• Source records
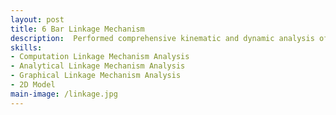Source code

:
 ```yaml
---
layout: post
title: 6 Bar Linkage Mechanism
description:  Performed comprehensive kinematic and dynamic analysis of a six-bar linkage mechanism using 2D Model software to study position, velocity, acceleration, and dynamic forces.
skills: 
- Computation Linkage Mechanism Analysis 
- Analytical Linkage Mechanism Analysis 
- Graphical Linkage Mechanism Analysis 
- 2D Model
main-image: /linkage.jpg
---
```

* * *

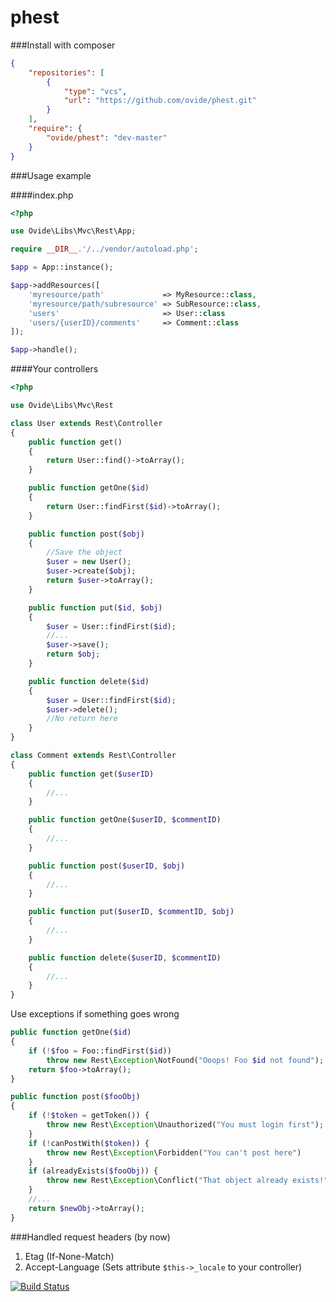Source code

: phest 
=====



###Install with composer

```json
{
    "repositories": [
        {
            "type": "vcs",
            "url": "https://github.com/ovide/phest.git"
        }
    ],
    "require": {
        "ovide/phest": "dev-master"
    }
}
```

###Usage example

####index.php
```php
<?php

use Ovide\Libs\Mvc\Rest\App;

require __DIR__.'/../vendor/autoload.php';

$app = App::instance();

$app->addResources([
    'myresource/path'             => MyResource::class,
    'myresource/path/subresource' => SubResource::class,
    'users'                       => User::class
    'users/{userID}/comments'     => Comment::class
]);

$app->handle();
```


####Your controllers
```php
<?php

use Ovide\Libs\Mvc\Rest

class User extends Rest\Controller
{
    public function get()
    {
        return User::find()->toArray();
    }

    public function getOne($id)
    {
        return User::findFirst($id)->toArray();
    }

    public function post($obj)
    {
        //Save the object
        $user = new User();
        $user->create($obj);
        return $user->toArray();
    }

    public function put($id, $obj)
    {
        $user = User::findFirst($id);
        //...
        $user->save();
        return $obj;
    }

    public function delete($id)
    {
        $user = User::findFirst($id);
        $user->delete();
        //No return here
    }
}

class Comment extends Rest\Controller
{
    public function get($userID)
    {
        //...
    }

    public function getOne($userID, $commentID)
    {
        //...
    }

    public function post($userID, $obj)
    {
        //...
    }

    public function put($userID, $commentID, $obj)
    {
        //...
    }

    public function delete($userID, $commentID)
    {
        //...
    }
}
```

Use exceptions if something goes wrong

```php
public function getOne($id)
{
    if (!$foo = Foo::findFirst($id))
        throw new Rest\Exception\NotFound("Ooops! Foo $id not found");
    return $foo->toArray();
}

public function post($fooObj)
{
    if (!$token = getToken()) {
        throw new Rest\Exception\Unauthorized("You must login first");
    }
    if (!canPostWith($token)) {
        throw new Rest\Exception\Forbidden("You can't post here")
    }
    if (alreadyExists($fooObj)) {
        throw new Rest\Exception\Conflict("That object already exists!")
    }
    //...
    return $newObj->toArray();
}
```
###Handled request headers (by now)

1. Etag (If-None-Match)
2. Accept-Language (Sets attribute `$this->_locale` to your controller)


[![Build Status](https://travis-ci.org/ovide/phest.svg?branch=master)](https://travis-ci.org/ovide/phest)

• Requirement
The lines above that hold the string "Model" are to be located and copied.

• Result for this task
description:  Performed comprehensive kinematic and dynamic analysis of a six-bar linkage mechanism using 2D Model software to study position, velocity, acceleration, and dynamic forces.
- 2D Model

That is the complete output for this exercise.